La. Stat. tit. 22 § 977

Current with operative changes from the 2024 Third Special Legislative Session
Section 22:977 - Cancellation by insurer and grace period; individual health and accident policies
A. Every insurer, including a trust subject to the provisions of R.S. 22:401 et seq., issuing a policy of individual, group, family group, blanket, or association health and accident insurance shall include in such policy a provision providing the policyholder a grace period of thirty days from the date the premium was due.
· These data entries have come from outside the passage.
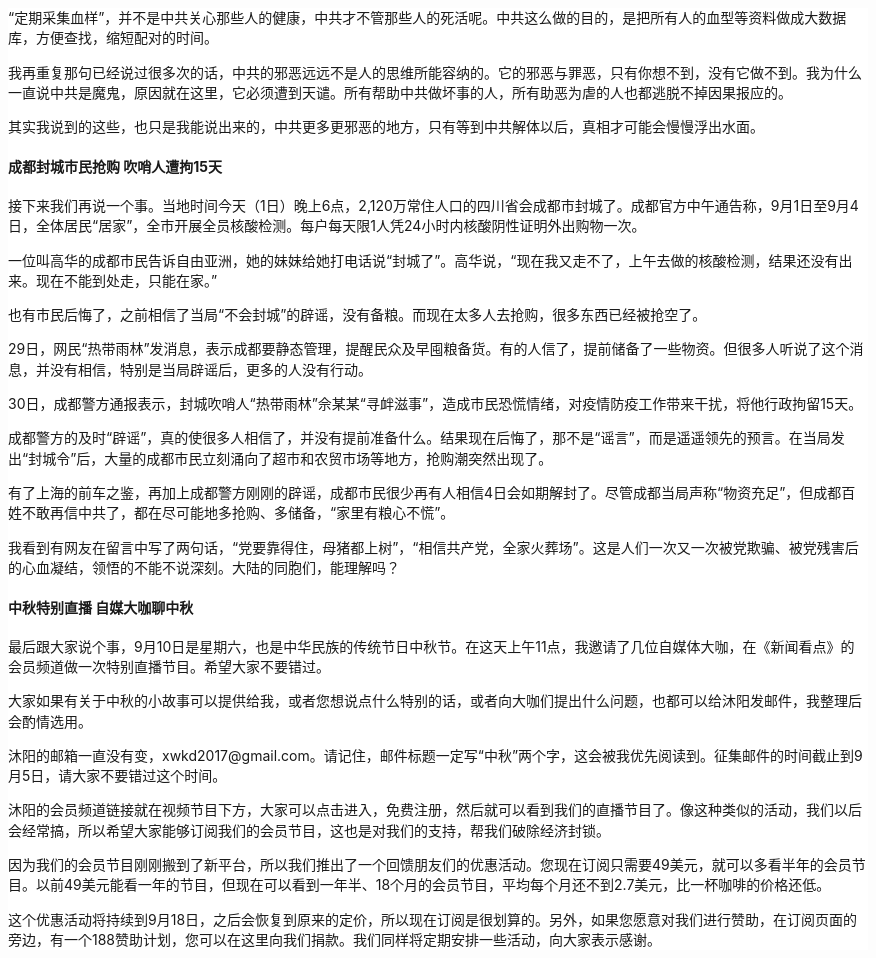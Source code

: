 </p>
<p>
 “定期采集血样”，并不是中共关心那些人的健康，中共才不管那些人的死活呢。中共这么做的目的，是把所有人的血型等资料做成大数据库，方便查找，缩短配对的时间。
</p>
<p>
 我再重复那句已经说过很多次的话，中共的邪恶远远不是人的思维所能容纳的。它的邪恶与罪恶，只有你想不到，没有它做不到。我为什么一直说中共是魔鬼，原因就在这里，它必须遭到天谴。所有帮助中共做坏事的人，所有助恶为虐的人也都逃脱不掉因果报应的。
</p>
<p>
 其实我说到的这些，也只是我能说出来的，中共更多更邪恶的地方，只有等到中共解体以后，真相才可能会慢慢浮出水面。
</p>
<h4>
 成都封城市民抢购 吹哨人遭拘15天
</h4>
<p>
 接下来我们再说一个事。当地时间今天（1日）晚上6点，2,120万常住人口的四川省会成都市封城了。成都官方中午通告称，9月1日至9月4日，全体居民“居家”，全市开展全员核酸检测。每户每天限1人凭24小时内核酸阴性证明外出购物一次。
</p>
<p>
 一位叫高华的成都市民告诉自由亚洲，她的妹妹给她打电话说“封城了”。高华说，“现在我又走不了，上午去做的核酸检测，结果还没有出来。现在不能到处走，只能在家。”
</p>
<p>
 也有市民后悔了，之前相信了当局“不会封城”的辟谣，没有备粮。而现在太多人去抢购，很多东西已经被抢空了。
</p>
<p>
 29日，网民“热带雨林”发消息，表示成都要静态管理，提醒民众及早囤粮备货。有的人信了，提前储备了一些物资。但很多人听说了这个消息，并没有相信，特别是当局辟谣后，更多的人没有行动。
</p>
<p>
 30日，成都警方通报表示，封城吹哨人“热带雨林”佘某某“寻衅滋事”，造成市民恐慌情绪，对疫情防疫工作带来干扰，将他行政拘留15天。
</p>
<p>
 成都警方的及时“辟谣”，真的使很多人相信了，并没有提前准备什么。结果现在后悔了，那不是“谣言”，而是遥遥领先的预言。在当局发出“封城令”后，大量的成都市民立刻涌向了超市和农贸市场等地方，抢购潮突然出现了。
</p>
<p>
 有了上海的前车之鉴，再加上成都警方刚刚的辟谣，成都市民很少再有人相信4日会如期解封了。尽管成都当局声称“物资充足”，但成都百姓不敢再信中共了，都在尽可能地多抢购、多储备，“家里有粮心不慌”。
</p>
<p>
 我看到有网友在留言中写了两句话，“党要靠得住，母猪都上树”，“相信共产党，全家火葬场”。这是人们一次又一次被党欺骗、被党残害后的心血凝结，领悟的不能不说深刻。大陆的同胞们，能理解吗？
</p>
<h4>
 中秋特别直播 自媒大咖聊中秋
</h4>
<p>
 最后跟大家说个事，9月10日是星期六，也是中华民族的传统节日中秋节。在这天上午11点，我邀请了几位自媒体大咖，在《新闻看点》的会员频道做一次特别直播节目。希望大家不要错过。
</p>
<p>
 大家如果有关于中秋的小故事可以提供给我，或者您想说点什么特别的话，或者向大咖们提出什么问题，也都可以给沐阳发邮件，我整理后会酌情选用。
</p>
<p>
 沐阳的邮箱一直没有变，xwkd2017@gmail.com。请记住，邮件标题一定写“中秋”两个字，这会被我优先阅读到。征集邮件的时间截止到9月5日，请大家不要错过这个时间。
</p>
<p>
 沐阳的会员频道链接就在视频节目下方，大家可以点击进入，免费注册，然后就可以看到我们的直播节目了。像这种类似的活动，我们以后会经常搞，所以希望大家能够订阅我们的会员节目，这也是对我们的支持，帮我们破除经济封锁。
</p>
<p>
 因为我们的会员节目刚刚搬到了新平台，所以我们推出了一个回馈朋友们的优惠活动。您现在订阅只需要49美元，就可以多看半年的会员节目。以前49美元能看一年的节目，但现在可以看到一年半、18个月的会员节目，平均每个月还不到2.7美元，比一杯咖啡的价格还低。
</p>
<p>
 这个优惠活动将持续到9月18日，之后会恢复到原来的定价，所以现在订阅是很划算的。另外，如果您愿意对我们进行赞助，在订阅页面的旁边，有一个188赞助计划，您可以在这里向我们捐款。我们同样将定期安排一些活动，向大家表示感谢。
</p>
If the premium is paid during the grace period, then coverage shall remain in effect pursuant to the provisions of the policy.
B. Whenever an insurer issues an individual accident and health policy and does not receive a premium payment fifteen days prior to the end of the grace period, the insurer shall mail, by first class mail, a notice to the policyholder. The notice shall state that if the premium has not been paid by the end of the grace period, the policy will lapse as provided by the provisions of the policy. The notice shall also state that the policy will be reinstated with no penalties to the insured if the full premium payment is received within the period allowed for reinstatement. Nothing in this Code shall mandate a separate lapse notice for nonpayment of premiums on a policy issued by an insurance company whose products are marketed on the home service distribution method and which issues a majority of these policies on a monthly or weekly basis.

La. R.S. § 22:977

Acts 1990, No. 886, §1; Acts 2006, No. 396, §1, eff. Jan. 1, 2007; Redesignated from R.S. 22:213.3 by Acts 2008, No. 415, §1, eff. Jan. 1, 2009; Acts 2010, No. 919, §1, eff. Jan. 1, 2011.
Acts 1990, No. 886, §1; Acts 2006, No. 396, §1, eff. 1/1/2007; Redesignated from R.S. 22:213.3 by Acts 2008, No. 415, §1, eff. 1/1/2009; Acts 2010, No. 919, §1, eff. 1/1/2011.